■ WORK ITEM: Return every line of the records, exact and in full, until you have returned the line with "- [ ] PProfPortFlag", and include none of the pictures.

-----

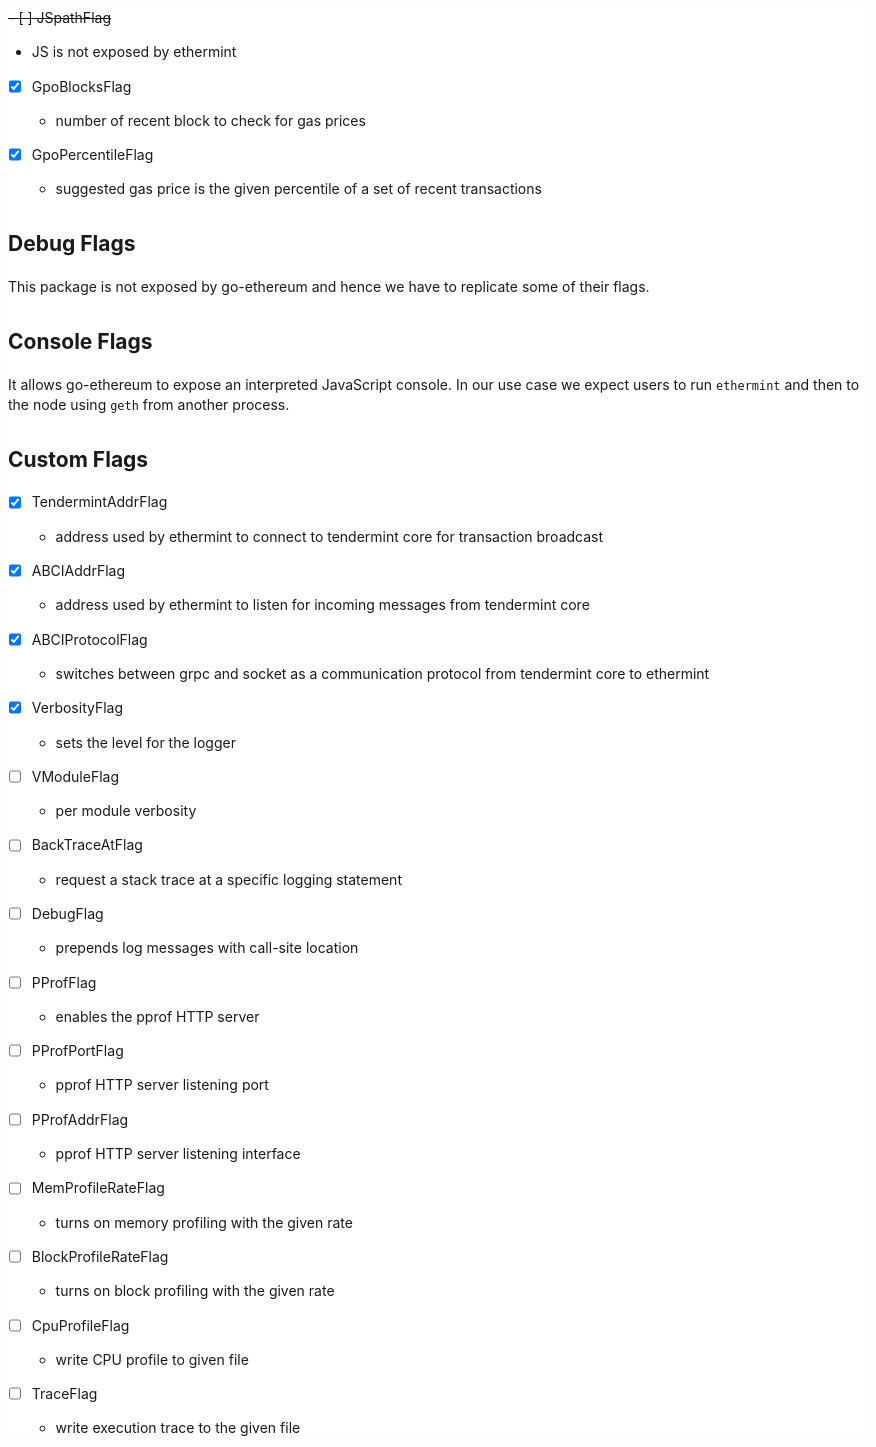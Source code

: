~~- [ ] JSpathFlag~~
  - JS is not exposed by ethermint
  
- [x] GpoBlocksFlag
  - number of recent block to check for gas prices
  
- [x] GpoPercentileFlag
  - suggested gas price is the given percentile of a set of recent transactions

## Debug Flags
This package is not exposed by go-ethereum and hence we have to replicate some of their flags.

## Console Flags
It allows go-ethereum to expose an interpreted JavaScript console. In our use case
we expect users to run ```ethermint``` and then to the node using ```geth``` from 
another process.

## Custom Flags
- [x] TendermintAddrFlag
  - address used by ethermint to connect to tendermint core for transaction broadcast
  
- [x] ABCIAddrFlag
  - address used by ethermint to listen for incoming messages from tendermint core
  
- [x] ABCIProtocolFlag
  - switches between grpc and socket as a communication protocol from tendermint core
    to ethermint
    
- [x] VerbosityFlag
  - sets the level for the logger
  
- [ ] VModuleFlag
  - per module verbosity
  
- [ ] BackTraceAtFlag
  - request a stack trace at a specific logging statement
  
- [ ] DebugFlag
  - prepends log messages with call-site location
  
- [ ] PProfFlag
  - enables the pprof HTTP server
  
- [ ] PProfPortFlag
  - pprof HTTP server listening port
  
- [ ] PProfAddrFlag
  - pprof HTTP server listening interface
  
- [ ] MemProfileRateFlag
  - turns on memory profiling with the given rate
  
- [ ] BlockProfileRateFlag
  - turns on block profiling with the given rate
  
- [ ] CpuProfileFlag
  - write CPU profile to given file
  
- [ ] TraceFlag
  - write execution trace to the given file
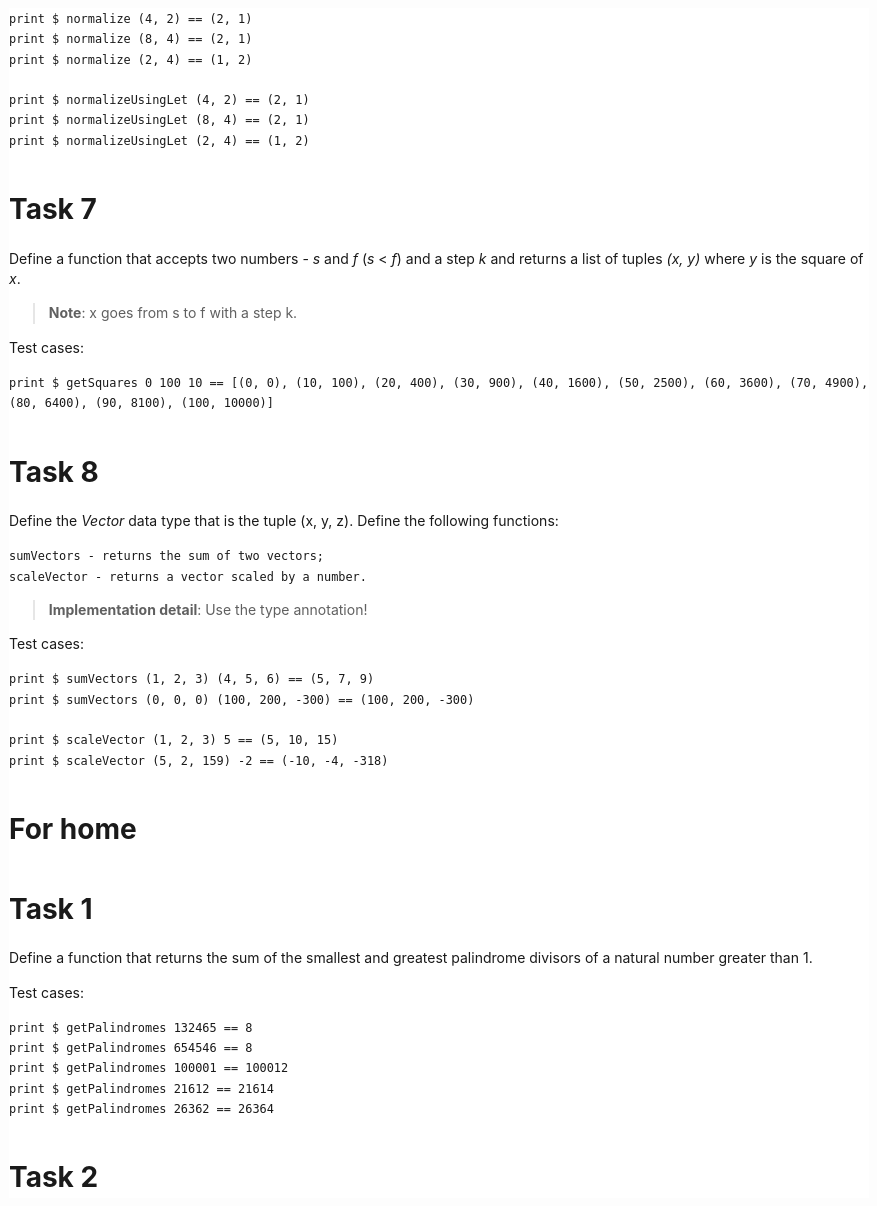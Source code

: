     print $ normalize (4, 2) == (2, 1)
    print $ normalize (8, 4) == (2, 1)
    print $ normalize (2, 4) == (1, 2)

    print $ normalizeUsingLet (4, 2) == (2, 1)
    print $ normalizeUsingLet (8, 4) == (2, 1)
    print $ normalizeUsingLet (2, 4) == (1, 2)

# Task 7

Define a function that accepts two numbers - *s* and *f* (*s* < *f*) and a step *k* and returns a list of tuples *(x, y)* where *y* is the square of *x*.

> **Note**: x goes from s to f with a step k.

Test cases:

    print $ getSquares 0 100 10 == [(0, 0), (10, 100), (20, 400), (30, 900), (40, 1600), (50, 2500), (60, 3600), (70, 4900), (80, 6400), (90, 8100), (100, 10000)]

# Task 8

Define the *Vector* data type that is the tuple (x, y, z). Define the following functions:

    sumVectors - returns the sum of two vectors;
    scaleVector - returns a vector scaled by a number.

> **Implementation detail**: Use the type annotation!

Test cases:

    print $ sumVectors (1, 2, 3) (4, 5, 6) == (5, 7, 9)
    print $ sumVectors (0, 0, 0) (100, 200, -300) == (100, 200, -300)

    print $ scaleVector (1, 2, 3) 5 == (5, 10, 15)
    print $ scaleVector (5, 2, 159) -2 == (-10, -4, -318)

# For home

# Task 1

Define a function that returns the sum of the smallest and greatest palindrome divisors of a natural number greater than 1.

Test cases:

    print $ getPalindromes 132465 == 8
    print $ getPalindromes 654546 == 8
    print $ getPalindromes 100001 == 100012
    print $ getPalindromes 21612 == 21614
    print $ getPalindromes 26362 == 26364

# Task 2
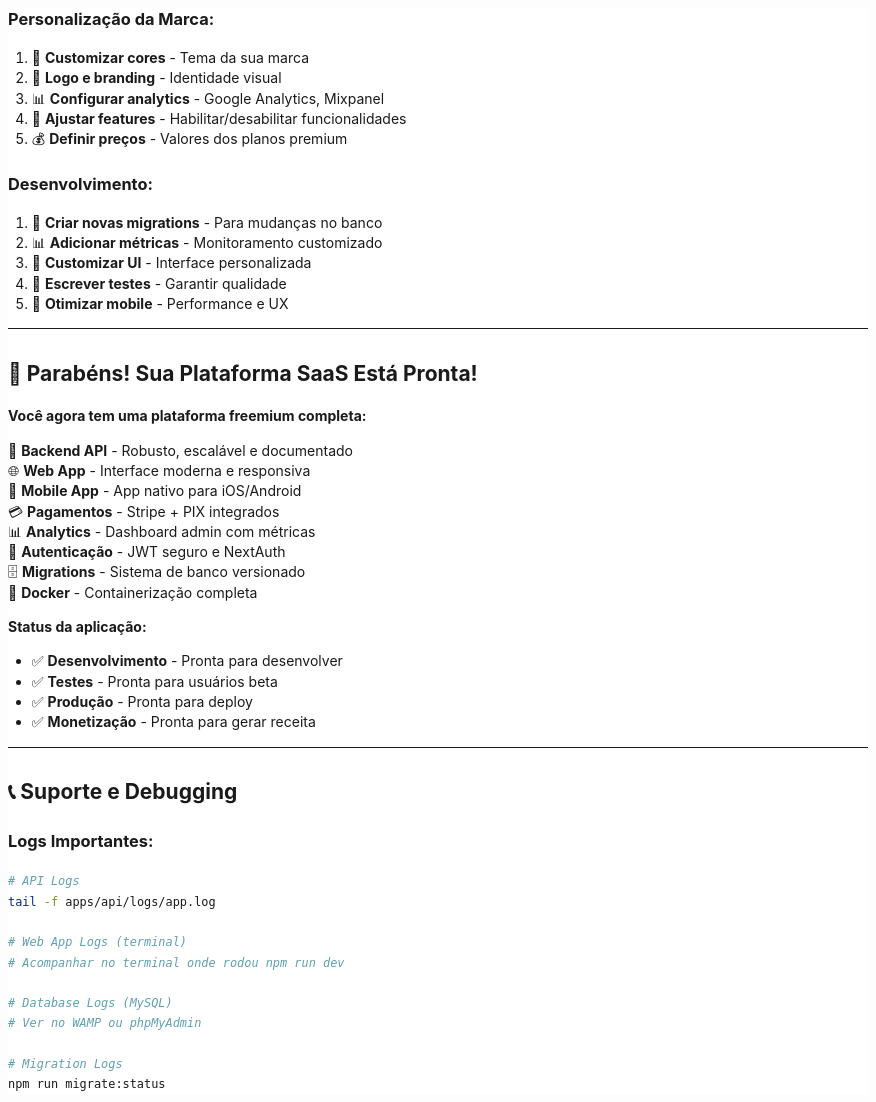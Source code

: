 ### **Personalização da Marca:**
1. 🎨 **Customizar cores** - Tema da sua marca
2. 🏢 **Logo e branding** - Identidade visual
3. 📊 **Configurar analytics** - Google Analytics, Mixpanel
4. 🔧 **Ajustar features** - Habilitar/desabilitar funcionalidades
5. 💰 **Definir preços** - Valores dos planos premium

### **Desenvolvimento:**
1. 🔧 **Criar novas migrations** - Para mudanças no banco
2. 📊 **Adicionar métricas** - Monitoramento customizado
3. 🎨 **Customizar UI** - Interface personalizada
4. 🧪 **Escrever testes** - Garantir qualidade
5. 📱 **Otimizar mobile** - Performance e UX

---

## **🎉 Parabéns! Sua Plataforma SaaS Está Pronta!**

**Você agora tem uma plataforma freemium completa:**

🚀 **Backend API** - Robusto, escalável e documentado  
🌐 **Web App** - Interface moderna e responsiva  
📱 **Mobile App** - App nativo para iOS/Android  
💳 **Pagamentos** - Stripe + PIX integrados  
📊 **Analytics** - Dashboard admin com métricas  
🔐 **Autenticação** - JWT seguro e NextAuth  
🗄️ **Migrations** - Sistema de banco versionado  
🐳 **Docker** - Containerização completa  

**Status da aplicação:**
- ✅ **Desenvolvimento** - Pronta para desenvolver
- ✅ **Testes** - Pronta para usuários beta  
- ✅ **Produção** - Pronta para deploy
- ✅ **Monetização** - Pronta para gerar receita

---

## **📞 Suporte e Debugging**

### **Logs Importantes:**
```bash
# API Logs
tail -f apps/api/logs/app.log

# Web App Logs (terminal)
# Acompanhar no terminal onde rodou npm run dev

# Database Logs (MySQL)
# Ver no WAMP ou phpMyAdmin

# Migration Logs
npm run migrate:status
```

-----

■ WRITTEN SOLUTION:
Source code

:~~- [ ] JSpathFlag~~
  - JS is not exposed by ethermint
  
- [x] GpoBlocksFlag
  - number of recent block to check for gas prices
  
- [x] GpoPercentileFlag
  - suggested gas price is the given percentile of a set of recent transactions

## Debug Flags
This package is not exposed by go-ethereum and hence we have to replicate some of their flags.

## Console Flags
It allows go-ethereum to expose an interpreted JavaScript console. In our use case
we expect users to run ```ethermint``` and then to the node using ```geth``` from 
another process.

## Custom Flags
- [x] TendermintAddrFlag
  - address used by ethermint to connect to tendermint core for transaction broadcast
  
- [x] ABCIAddrFlag
  - address used by ethermint to listen for incoming messages from tendermint core
  
- [x] ABCIProtocolFlag
  - switches between grpc and socket as a communication protocol from tendermint core
    to ethermint
    
- [x] VerbosityFlag
  - sets the level for the logger
  
- [ ] VModuleFlag
  - per module verbosity
  
- [ ] BackTraceAtFlag
  - request a stack trace at a specific logging statement
  
- [ ] DebugFlag
  - prepends log messages with call-site location
  
- [ ] PProfFlag
  - enables the pprof HTTP server
  
- [ ] PProfPortFlag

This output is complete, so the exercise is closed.